The wind on the deck of the Going Merry tasted like salt and freedom, but Usopp tasted only ashes.
He stood apart from the celebration, his back to the laughter. Nami was showing Luffy how to properly hold a paintbrush, Zoro was sharpening his swords with a rhythmic *shink-shink-shink*, and the new ship—their ship—cut through the East Blue with a confidence Usopp couldn't muster.
"Look! The Straw Hat Pirates' official flag!" Luffy crowed, holding up a sail with a lopsided skull wearing a straw hat.
"That's terrible," Zoro said without looking up. "It looks like a sick seagull."
"Let me!" Usopp's voice came out sharper than he intended. He snatched the brush, his hands moving with a precision born of countless lonely afternoons sketching in the dirt. "A Jolly Roger needs *presence*. It needs to say, 'Don't mess with us or you'll regret it!'"
He painted swiftly—strong lines, a grinning skull, the hat tilted at a rakish angle. For a moment, he wasn't on a pirate ship. He was in a quiet village, painting fantastical beasts on the wall of a sick girl's mansion to make her smile.
"Wow!" Luffy's eyes shone. "That's perfect!"
But the praise felt hollow. Usopp's mind was miles away, in a small house with a woman whose voice grew fainter each day.
*"Your father is coming, Usopp. He's a great man, a brave pirate. He'll come back for us."*
Even as her breath rattled in her chest, she'd believed it. Even as Usopp, at eight years old, pressed cool cloths to her forehead and tried to swallow his own sobs so she wouldn't hear them.

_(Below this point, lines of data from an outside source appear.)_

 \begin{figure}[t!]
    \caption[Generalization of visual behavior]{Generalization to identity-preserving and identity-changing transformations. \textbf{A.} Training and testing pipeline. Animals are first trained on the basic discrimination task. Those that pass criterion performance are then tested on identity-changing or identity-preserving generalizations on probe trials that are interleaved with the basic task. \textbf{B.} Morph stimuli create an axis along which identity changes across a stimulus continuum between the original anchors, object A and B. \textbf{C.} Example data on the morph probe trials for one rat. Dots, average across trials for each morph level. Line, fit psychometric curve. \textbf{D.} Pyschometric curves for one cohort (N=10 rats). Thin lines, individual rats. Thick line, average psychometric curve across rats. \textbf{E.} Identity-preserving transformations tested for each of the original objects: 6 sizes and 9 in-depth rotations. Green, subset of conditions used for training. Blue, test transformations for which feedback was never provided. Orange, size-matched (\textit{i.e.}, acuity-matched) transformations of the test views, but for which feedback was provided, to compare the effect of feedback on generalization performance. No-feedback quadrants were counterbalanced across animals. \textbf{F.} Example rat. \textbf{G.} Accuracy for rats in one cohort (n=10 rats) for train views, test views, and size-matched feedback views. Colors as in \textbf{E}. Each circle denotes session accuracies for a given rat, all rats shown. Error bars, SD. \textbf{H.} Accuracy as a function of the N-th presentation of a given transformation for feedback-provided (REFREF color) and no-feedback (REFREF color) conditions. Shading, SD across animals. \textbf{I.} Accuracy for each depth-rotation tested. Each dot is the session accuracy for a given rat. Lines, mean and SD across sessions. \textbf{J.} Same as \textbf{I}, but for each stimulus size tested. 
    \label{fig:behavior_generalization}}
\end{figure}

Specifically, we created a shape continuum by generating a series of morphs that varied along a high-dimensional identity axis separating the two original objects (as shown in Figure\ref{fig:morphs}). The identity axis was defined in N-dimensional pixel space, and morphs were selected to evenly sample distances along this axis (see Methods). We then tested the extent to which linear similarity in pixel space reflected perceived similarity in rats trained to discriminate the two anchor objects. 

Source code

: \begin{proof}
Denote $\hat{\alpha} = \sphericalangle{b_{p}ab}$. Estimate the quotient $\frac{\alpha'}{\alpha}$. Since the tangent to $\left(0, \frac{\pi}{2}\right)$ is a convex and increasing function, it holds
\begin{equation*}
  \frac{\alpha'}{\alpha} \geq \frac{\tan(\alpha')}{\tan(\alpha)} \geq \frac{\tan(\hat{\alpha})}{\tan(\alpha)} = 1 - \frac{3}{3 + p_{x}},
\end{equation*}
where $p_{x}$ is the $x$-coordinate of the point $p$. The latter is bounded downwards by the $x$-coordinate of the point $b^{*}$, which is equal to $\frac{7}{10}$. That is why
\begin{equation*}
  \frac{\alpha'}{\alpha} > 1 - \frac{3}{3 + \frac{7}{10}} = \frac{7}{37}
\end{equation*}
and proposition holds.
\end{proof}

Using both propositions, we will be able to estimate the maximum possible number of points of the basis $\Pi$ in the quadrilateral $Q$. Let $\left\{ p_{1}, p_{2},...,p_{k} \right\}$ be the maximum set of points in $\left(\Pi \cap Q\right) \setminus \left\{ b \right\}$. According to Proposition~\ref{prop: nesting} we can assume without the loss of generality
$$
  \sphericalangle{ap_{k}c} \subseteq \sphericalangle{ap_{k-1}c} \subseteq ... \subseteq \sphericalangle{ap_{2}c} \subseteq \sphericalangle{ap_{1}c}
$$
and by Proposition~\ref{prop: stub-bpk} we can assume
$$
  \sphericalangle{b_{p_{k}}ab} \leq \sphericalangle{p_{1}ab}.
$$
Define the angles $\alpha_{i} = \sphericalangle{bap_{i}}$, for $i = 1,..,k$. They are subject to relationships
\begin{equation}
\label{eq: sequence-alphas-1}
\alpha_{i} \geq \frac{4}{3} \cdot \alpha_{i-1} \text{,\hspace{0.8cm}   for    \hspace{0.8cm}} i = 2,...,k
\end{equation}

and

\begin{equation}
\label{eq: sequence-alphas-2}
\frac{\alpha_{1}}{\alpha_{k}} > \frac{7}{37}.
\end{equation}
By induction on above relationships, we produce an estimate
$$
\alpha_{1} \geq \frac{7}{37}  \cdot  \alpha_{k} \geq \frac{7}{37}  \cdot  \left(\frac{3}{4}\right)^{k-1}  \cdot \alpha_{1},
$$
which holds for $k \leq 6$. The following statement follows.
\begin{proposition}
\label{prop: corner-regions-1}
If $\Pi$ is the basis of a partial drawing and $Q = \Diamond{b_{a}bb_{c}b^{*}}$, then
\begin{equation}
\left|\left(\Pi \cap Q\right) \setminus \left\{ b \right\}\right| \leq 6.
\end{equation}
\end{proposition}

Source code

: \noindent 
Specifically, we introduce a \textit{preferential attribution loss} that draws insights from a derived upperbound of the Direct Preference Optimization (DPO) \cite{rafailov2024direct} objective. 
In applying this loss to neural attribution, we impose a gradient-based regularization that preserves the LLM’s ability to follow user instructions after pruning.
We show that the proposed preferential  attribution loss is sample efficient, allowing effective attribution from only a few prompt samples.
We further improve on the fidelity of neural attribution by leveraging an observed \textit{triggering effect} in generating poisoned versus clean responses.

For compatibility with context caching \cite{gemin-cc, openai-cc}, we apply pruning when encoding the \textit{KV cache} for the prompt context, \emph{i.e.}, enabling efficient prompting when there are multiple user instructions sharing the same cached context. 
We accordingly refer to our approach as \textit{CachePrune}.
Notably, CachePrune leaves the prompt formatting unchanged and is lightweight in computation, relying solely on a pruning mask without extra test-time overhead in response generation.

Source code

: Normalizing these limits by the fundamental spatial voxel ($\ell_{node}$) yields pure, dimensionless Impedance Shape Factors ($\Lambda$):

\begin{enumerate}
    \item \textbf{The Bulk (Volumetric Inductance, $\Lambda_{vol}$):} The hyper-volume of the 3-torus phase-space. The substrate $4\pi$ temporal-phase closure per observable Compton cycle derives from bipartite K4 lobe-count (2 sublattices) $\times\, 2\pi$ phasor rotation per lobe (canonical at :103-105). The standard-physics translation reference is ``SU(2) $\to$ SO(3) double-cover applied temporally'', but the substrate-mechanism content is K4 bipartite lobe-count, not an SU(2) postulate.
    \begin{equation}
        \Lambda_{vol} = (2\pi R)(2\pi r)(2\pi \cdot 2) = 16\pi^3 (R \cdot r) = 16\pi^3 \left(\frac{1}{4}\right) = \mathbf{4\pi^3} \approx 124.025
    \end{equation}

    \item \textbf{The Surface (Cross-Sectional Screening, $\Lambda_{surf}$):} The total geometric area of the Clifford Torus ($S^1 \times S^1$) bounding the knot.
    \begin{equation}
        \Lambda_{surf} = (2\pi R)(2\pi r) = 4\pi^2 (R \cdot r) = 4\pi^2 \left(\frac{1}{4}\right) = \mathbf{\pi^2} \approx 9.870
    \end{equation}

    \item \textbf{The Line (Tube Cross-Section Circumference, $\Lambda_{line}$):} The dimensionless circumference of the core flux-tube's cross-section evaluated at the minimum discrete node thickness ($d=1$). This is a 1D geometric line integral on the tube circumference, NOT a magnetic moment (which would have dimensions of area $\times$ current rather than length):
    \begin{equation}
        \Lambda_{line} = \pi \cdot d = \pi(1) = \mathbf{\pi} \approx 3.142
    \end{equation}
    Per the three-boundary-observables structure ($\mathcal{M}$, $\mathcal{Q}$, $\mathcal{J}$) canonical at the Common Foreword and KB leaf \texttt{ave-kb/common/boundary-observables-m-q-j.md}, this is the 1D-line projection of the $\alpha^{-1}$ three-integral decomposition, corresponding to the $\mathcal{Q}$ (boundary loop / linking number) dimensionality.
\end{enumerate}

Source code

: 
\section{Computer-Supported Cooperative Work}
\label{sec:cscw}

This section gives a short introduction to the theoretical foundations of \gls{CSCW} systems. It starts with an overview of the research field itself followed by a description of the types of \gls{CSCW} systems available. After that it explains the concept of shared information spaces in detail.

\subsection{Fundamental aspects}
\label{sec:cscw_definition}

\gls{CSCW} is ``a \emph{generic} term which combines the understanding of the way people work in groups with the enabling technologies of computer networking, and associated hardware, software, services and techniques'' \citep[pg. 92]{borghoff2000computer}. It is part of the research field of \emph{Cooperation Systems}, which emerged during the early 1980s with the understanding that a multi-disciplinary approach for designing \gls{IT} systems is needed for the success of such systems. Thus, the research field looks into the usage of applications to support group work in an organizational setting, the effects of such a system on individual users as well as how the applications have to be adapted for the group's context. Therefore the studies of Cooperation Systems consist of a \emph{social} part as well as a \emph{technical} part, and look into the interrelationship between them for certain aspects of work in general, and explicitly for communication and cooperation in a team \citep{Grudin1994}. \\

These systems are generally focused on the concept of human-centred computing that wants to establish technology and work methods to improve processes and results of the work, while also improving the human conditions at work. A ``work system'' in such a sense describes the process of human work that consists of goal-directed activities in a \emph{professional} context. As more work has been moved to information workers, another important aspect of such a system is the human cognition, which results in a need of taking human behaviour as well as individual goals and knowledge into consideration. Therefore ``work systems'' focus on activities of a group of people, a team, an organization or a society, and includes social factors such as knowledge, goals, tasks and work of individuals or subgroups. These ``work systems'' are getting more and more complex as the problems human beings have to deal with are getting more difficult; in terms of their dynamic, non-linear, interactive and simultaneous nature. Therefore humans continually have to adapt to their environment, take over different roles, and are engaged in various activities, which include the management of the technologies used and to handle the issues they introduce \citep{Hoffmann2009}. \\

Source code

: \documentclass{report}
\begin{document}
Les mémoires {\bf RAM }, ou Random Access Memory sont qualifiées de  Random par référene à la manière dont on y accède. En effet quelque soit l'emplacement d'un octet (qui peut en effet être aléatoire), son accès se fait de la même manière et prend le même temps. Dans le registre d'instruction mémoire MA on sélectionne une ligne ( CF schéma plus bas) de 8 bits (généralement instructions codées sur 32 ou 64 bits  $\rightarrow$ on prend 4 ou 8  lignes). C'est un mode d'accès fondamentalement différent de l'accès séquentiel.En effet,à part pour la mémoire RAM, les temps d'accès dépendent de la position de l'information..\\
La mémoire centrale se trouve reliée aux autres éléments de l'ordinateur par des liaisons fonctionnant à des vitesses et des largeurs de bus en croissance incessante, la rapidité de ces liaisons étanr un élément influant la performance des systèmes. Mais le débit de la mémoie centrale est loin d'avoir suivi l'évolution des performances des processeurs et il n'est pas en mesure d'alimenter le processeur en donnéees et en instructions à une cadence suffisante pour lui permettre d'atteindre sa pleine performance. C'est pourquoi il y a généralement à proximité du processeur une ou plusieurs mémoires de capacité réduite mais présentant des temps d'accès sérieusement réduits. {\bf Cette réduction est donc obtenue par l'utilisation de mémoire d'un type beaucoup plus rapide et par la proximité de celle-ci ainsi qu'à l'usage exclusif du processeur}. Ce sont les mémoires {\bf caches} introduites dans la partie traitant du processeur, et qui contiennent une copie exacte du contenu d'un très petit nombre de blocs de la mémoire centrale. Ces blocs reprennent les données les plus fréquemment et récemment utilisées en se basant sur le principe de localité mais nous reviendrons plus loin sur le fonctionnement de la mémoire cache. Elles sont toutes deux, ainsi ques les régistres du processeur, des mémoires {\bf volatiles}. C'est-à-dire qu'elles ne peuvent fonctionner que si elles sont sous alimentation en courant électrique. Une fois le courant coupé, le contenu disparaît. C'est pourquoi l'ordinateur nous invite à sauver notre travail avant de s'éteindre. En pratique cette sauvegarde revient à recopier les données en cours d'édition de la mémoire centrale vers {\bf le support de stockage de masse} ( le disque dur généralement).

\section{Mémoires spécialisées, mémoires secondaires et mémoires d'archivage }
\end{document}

*"I'm proud I married him,"* she'd whispered, her hand cold in his. *"I'm happy he left to chase his dream. You'll be as strong as him one day."*
"Stop talking like that!" young Usopp had begged, tears streaming down his freckled cheeks. "He's not coming! He's never coming!"
But she'd just smiled, and in that smile, he saw the truth she'd always known. Yasopp wasn't coming. The dream was just a story she told them both to make the loneliness bearable.
After she was gone, the silence in their house was deafening. So Usopp filled it. Every day, he'd run through Syrup Village, his voice cracking with false panic.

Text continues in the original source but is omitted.